| EXERCISE BRIEF |
Could you give back the records exactly, taking out the pictures?

| EXERCISE DATA |
# # # # #

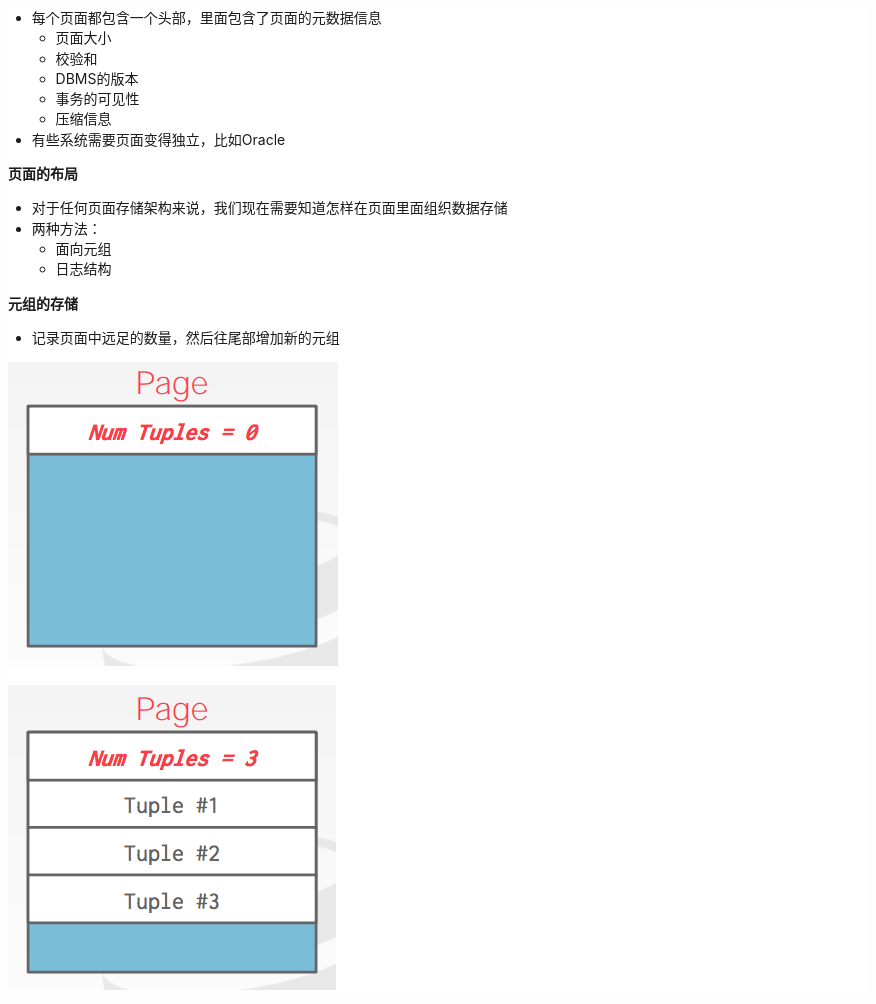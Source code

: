 
- 每个页面都包含一个头部，里面包含了页面的元数据信息
  - 页面大小
  - 校验和
  - DBMS的版本
  - 事务的可见性
  - 压缩信息
- 有些系统需要页面变得独立，比如Oracle

**页面的布局**

- 对于任何页面存储架构来说，我们现在需要知道怎样在页面里面组织数据存储
- 两种方法：
  - 面向元组
  - 日志结构

**元组的存储**

- 记录页面中远足的数量，然后往尾部增加新的元组

![tuple1](CMU-Intro-to-Database-Systems-03-notes/tuple1.png)

![tuple2](CMU-Intro-to-Database-Systems-03-notes/tuple2.png)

# # # # #

| SOLUTION |
Source code

: 
- 每个页面都包含一个头部，里面包含了页面的元数据信息
  - 页面大小
  - 校验和
  - DBMS的版本
  - 事务的可见性
  - 压缩信息
- 有些系统需要页面变得独立，比如Oracle

**页面的布局**

- 对于任何页面存储架构来说，我们现在需要知道怎样在页面里面组织数据存储
- 两种方法：
  - 面向元组
  - 日志结构

**元组的存储**

- 记录页面中远足的数量，然后往尾部增加新的元组

![tuple1](CMU-Intro-to-Database-Systems-03-notes/tuple1.png)

![tuple2](CMU-Intro-to-Database-Systems-03-notes/tuple2.png)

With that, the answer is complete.